START Dataset entries
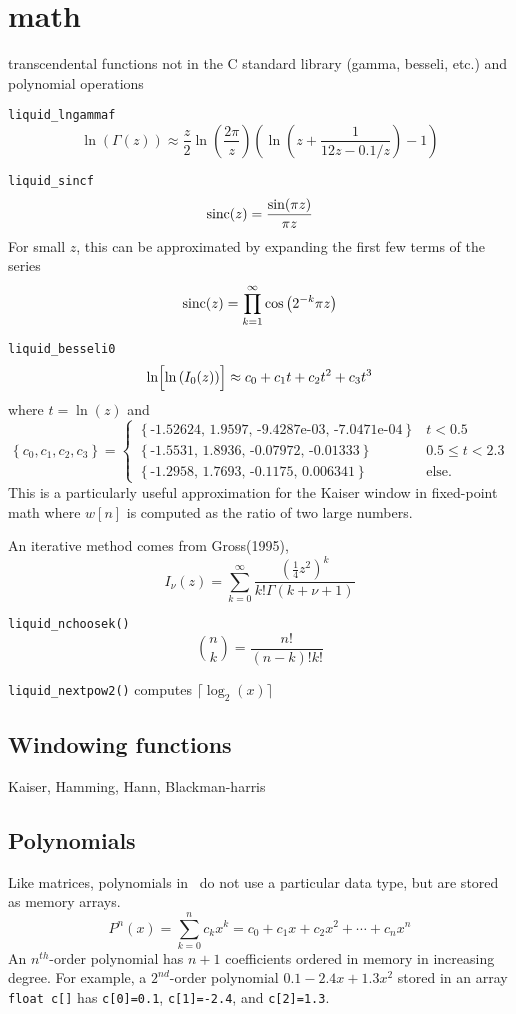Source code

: % 
%

\section{math}
\label{module:math}
transcendental functions not in the C standard library (gamma, besseli, etc.)
and polynomial operations

{\tt liquid\_lngammaf}
\[
    \ln(\Gamma(z)) \approx
    \frac{z}{2} \ln\left( \frac{2\pi}{z} \right)
    \left(
        \ln\left(z + \frac{1}{12 z - 0.1/z} \right) - 1
    \right)
\]

{\tt liquid\_sincf}
\[ \textup{sinc}(z) = \frac{\sin(\pi z)}{\pi z} \]
For small $z$, this can be approximated by expanding the first few terms of
the series
\[
    \textup{sinc}(z) = \prod_{k=1}^{\infty}{ \cos\left( 2^{-k} \pi z \right) }
\]

{\tt liquid\_besseli0}
\[
    \ln\Bigl[\ln\left(I_0(z)\right)\Bigr] \approx
    c_0 + c_1 t + c_2 t ^2 + c_3 t^3
\]
where $t=\ln(z)$ and
\[
    \left\{c_0,c_1,c_2,c_3\right\} =
    \begin{cases}
    \left\{\text{-1.52624, 1.9597, -9.4287e-03, -7.0471e-04}\right\} & t < 0.5 \\
    \left\{\text{-1.5531, 1.8936, -0.07972, -0.01333}\right\} & 0.5 \le t < 2.3 \\
    \left\{\text{-1.2958, 1.7693, -0.1175, 0.006341}\right\} & \text{else}.
    \end{cases}
\]
This is a particularly useful approximation for the Kaiser window in
fixed-point math where $w[n]$ is computed as the ratio of two large numbers.

An iterative method comes from Gross(1995),
\[
    I_\nu(z) = \sum_{k=0}^{\infty}{\frac{\left(\frac{1}{4}z^2\right)^k}{k!\Gamma(k+\nu+1)}}
\]

{\tt liquid\_nchoosek()}
\[
    {n \choose k} = \frac{n!}{(n-k)!k!}
\]

{\tt liquid\_nextpow2()} computes $\lceil \log_2(x) \rceil$

\subsection{Windowing functions}
Kaiser, Hamming, Hann, Blackman-harris

\subsection{Polynomials}
Like matrices, polynomials in \liquid\ do not use a particular data type, but
are stored as memory arrays.
\[
    P^n(x) = \sum_{k=0}^{n}{c_k x^k}
           = c_0 + c_1 x + c_2 x^2 + \cdots + c_n x^n
\]
An $n^{th}$-order polynomial has $n+1$ coefficients ordered in memory in
increasing degree.
For example, a $2^{nd}$-order polynomial $0.1 -2.4x + 1.3x^2$ stored in an
array {\tt float c[]} has
{\tt c[0]=0.1},
{\tt c[1]=-2.4}, and
{\tt c[2]=1.3}.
END Dataset entries
Directions for this task. For each line in the records that contains the word "subsection", make a copy.

Answer space.
\subsection{Windowing functions}
\subsection{Polynomials}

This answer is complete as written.